Model archive for meta-llama---Llama-3.2-1B-Instruct exists.
/home/model-server/llm_diffusion_serving_app

Preparing stabilityai/stable-diffusion-xl-base-1.0
/home/model-server/llm_diffusion_serving_app/sd /home/model-server/llm_diffusion_serving_app
Model stabilityai/stable-diffusion-xl-base-1.0 already downloaded
Model archive for stabilityai---stable-diffusion-xl-base-1.0 exists.
/home/model-server/llm_diffusion_serving_app

Collecting usage statistics. To deactivate, set browser.gatherUsageStats to false.

Collecting usage statistics. To deactivate, set browser.gatherUsageStats to false.

  You can now view your Streamlit app in your browser.

  Local URL: https://127.0.0.1:8085
  Network URL: http://123.11.0.2:8085
  External URL: http://123.123.12.34:8085


  You can now view your Streamlit app in your browser.

  Local URL: https://127.0.0.1:8084
  Network URL: http://123.11.0.2:8084
  External URL: http://123.123.12.34:8084

Stable Diffusion 基準測試的範例輸出：¶

若要執行 Stable Diffusion 基準測試，請使用 sd-benchmark.py。請參閱下方的詳細資訊，以取得範例主控台輸出。

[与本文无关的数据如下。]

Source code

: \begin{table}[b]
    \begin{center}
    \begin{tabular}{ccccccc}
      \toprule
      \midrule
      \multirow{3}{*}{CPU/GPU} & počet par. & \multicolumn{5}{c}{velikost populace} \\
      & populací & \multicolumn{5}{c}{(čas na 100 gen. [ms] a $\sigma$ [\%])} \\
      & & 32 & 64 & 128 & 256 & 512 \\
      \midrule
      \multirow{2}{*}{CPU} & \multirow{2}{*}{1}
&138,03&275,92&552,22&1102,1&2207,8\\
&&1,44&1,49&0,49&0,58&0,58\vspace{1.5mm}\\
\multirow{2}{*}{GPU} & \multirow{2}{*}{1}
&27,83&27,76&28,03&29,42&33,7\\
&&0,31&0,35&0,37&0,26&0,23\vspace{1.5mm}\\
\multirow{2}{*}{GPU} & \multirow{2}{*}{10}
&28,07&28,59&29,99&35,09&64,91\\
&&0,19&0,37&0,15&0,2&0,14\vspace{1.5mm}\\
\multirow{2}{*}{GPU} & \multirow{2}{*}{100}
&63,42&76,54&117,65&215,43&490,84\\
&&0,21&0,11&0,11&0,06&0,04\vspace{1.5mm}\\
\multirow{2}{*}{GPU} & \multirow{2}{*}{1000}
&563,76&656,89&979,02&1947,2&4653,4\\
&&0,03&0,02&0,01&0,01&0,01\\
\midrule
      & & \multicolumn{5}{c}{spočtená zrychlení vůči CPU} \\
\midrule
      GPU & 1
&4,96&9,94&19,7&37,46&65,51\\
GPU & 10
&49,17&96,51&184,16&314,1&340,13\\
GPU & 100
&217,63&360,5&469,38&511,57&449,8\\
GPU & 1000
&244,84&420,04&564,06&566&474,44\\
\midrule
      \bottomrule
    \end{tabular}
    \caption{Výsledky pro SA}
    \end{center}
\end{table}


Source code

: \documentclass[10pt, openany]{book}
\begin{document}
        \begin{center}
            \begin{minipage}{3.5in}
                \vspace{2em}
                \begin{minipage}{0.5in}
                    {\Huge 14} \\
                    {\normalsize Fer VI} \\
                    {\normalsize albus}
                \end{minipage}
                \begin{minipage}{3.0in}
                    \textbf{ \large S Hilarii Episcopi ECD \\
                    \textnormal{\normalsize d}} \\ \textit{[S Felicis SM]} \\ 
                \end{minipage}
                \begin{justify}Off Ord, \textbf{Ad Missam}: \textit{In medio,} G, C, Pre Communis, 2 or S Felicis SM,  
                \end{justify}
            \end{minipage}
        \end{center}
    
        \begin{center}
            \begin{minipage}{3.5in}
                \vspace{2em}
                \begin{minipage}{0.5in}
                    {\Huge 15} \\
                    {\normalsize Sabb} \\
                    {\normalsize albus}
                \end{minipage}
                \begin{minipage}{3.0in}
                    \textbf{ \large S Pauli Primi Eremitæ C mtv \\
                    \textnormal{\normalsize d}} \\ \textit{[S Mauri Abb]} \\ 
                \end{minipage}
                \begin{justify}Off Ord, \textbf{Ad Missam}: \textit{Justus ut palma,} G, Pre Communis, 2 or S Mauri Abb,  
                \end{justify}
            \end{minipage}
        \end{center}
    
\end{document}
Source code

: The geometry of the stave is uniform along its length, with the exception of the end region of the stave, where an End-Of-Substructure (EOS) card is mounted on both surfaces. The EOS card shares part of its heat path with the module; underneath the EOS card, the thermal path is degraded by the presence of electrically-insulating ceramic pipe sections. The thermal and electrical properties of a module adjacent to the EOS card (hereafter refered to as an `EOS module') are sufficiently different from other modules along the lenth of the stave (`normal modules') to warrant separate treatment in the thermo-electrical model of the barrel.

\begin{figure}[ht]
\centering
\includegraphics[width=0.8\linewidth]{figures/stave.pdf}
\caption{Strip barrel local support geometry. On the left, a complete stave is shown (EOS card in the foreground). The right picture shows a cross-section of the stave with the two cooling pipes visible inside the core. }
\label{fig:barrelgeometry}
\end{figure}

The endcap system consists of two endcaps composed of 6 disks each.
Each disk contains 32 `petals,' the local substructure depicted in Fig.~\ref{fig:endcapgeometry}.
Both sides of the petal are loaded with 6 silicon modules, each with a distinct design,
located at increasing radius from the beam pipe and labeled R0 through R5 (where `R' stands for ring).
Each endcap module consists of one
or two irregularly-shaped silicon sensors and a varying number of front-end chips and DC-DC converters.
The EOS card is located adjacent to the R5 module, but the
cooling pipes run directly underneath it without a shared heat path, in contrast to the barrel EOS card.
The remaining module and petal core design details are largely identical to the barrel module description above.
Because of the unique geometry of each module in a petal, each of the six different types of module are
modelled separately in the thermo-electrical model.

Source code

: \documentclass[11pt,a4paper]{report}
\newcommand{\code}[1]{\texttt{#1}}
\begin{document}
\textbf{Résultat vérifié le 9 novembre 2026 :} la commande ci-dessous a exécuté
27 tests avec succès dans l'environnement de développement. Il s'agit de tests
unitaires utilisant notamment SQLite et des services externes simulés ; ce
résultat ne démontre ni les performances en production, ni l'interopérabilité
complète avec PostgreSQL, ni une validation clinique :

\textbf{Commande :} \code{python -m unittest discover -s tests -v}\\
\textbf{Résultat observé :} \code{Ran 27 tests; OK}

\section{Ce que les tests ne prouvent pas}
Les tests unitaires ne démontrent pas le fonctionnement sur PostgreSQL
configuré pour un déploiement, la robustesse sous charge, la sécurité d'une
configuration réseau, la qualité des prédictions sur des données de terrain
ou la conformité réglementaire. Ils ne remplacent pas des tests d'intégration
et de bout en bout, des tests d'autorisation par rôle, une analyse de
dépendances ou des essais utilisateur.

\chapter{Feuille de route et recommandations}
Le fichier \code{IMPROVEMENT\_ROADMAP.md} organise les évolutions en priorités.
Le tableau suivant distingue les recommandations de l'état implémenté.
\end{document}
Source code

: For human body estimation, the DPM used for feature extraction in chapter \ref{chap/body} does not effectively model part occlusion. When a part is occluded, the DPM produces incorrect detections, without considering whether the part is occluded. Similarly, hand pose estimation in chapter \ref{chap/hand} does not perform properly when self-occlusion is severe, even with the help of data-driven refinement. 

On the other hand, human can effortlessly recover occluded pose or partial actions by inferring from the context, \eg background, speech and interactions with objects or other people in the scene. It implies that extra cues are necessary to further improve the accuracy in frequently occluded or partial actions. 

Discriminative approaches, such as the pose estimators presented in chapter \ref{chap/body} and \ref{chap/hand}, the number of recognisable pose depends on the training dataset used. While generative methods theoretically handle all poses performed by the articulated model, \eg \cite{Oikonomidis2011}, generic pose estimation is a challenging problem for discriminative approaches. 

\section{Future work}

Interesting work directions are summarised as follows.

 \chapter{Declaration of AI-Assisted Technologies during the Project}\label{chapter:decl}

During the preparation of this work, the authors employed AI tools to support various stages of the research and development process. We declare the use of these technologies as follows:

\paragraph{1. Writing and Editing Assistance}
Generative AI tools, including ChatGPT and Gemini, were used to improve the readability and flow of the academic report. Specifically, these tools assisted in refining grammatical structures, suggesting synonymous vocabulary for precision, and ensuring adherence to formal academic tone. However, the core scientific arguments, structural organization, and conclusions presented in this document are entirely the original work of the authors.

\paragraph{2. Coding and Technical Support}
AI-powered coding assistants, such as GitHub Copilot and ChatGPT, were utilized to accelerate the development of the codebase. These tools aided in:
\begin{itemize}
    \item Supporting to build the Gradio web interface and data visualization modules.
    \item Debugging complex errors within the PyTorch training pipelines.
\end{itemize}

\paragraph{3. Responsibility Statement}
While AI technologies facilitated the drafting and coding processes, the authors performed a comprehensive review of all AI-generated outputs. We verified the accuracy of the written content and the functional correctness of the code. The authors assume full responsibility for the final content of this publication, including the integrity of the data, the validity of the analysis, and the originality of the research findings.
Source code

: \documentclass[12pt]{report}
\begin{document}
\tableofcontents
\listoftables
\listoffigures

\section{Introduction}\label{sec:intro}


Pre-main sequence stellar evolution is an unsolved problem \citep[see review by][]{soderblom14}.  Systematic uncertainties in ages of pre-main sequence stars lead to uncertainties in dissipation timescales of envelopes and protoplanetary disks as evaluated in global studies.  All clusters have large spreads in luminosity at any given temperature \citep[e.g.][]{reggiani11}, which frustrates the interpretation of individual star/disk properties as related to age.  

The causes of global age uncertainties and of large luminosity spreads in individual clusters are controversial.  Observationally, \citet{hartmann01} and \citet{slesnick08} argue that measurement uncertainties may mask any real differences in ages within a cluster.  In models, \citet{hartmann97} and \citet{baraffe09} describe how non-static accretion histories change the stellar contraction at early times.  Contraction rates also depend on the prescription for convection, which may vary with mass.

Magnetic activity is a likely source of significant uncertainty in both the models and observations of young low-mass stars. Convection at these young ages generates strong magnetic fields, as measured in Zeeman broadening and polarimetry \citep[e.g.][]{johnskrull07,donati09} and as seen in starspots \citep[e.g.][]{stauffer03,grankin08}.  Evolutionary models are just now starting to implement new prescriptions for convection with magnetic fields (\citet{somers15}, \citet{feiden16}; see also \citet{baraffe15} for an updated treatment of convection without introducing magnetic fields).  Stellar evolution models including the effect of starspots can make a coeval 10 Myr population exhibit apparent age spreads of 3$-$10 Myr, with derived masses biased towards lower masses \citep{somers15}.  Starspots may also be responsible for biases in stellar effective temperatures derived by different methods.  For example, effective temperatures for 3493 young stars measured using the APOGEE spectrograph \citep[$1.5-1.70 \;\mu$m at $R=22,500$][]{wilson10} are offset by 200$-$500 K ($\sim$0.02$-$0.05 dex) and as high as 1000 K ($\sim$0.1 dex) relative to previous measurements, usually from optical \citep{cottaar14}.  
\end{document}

ubuntu@ip-10-0-0-137:~/serve$ docker run --rm --platform linux/amd64 \
        --name llm_sd_app_bench \
        -v /home/ubuntu/serve/model-store-local:/home/model-server/model-store \
        --entrypoint python \
        pytorch/torchserve:llm_diffusion_serving_app \
        /home/model-server/llm_diffusion_serving_app/sd-benchmark.py -ni 3
.
.
.

Hardware Info:
--------------------------------------------------------------------------------
cpu_model: Intel(R) Xeon(R) Platinum 8488C
cpu_count: 64
threads_per_core: 2
cores_per_socket: 32
socket_count: 1
total_memory: 247.71 GB

Software Versions:
--------------------------------------------------------------------------------
Python: 3.9.20
TorchServe: 0.12.0
OpenVINO: 2024.5.0
PyTorch: 2.5.1+cpu
Transformers: 4.46.3
Diffusers: 0.31.0

Benchmark Summary:
--------------------------------------------------------------------------------
+-------------+----------------+---------------------------+
| Run Mode    | Warm-up Time   | Average Time for 3 iter   |
+=============+================+===========================+
| eager       | 11.25 seconds  | 10.13 +/- 0.02 seconds    |
+-------------+----------------+---------------------------+
| tc_inductor | 85.40 seconds  | 8.85 +/- 0.03 seconds     |
+-------------+----------------+---------------------------+
| tc_openvino | 52.57 seconds  | 2.58 +/- 0.04 seconds     |
+-------------+----------------+---------------------------+

Results saved in directory: /home/model-server/model-store/benchmark_results_20241123_071103
Files in the /home/model-server/model-store/benchmark_results_20241123_071103 directory:
benchmark_results.json
image-eager-final.png
image-tc_inductor-final.png
image-tc_openvino-final.png

Results saved at /home/model-server/model-store/ which is a Docker container mount, corresponds to 'serve/model-store-local/' on the host machine.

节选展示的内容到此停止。